Dir: Alan White. Australia. 2000. 92 mins.
Prod co: MacGowan Films. Int'l sales: Beyond Films (61-2) 9281 1266. Exec prod: Marion Pilowsky. Prod: Marion MacGowan. Scr: John Armstrong, Steve Wright, based on the short story "The Adjuster" by Tracy Kidder. DoP: Simon Duggan. Prod des: Murray Picknett. Ed: Lee Smith. Mus: Don Miler-Robinson. Main cast: Bryan Brown, Tom Long, Claudia Karvan.
Risk does for the insurance industry what Wall Street did for Wall Street: it injects some sex appeal into a button-down number-crunching corporate milieu. But just as insurance is less flashy than arbitrage, Risk, while ably executed, struggles to maintain its intensity. Theatrical distribution outside of Australia seems unlikely; however, the goods are here for international TV success. Stalwart Aussie leading man Brown heads a great-looking lead trio while the flashy cars and noirish atmosphere give the package the necessary sheen.
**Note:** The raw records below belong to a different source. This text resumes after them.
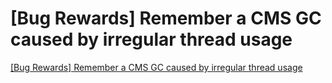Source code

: # [Bug Rewards] Remember a CMS GC caused by irregular thread usage
[[Bug Rewards] Remember a CMS GC caused by irregular thread usage](https://aiwithcloud.com/2022/09/19/bug_rewards_remember_a_cms_gc_caused_by_irregular_thread_usage/)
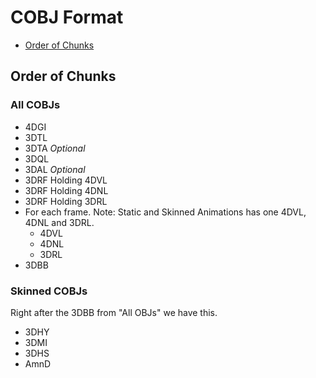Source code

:# COBJ Format

* [Order of Chunks](#order-of-chunks)

## Order of Chunks
### All COBJs
* 4DGI
* 3DTL
* 3DTA *Optional*
* 3DQL
* 3DAL *Optional*
* 3DRF Holding 4DVL
* 3DRF Holding 4DNL
* 3DRF Holding 3DRL
* For each frame. Note: Static and Skinned Animations has one 4DVL, 4DNL and 3DRL.
  * 4DVL 
  * 4DNL 
  * 3DRL 
* 3DBB

### Skinned COBJs
Right after the 3DBB from "All OBJs" we have this.
* 3DHY
* 3DMI
* 3DHS
* AmnD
Ben, a naïve young man (Long) joins an insurance company and finds in Kreisky, (Brown) a mentor of great success and questionable ethics. Ben is a terrible adjuster -- his impulse is to pay up at the first sign of tears -- but he is the perfect person to help legitimise Kreisky's fake claims scam, which he operates with the help of his girlfriend, Louise (Karvan), an equally crooked attorney. Soon Ben is receiving a share of the money, and of Louise. At first the story seems to follow the standard love-triangle tangent, where the younger male usurps the position of his elder, getting the woman and the money. But Louise has different plans. She turns out to be the more ambitious of the three, pushing the risk factor and eventually bringing the scheme down upon herself and her cohorts.
It's central characters are superficially attractive, as characters in such situations usually are, but the film never digs past that surface sheen to reveal the damaged souls within - they just become superficially unattractive. Still, the film is intriguing for its strong central female character and its avoidance of sentimentality. The result is ultimately satisfying: a slick urban thriller with undertones of morality.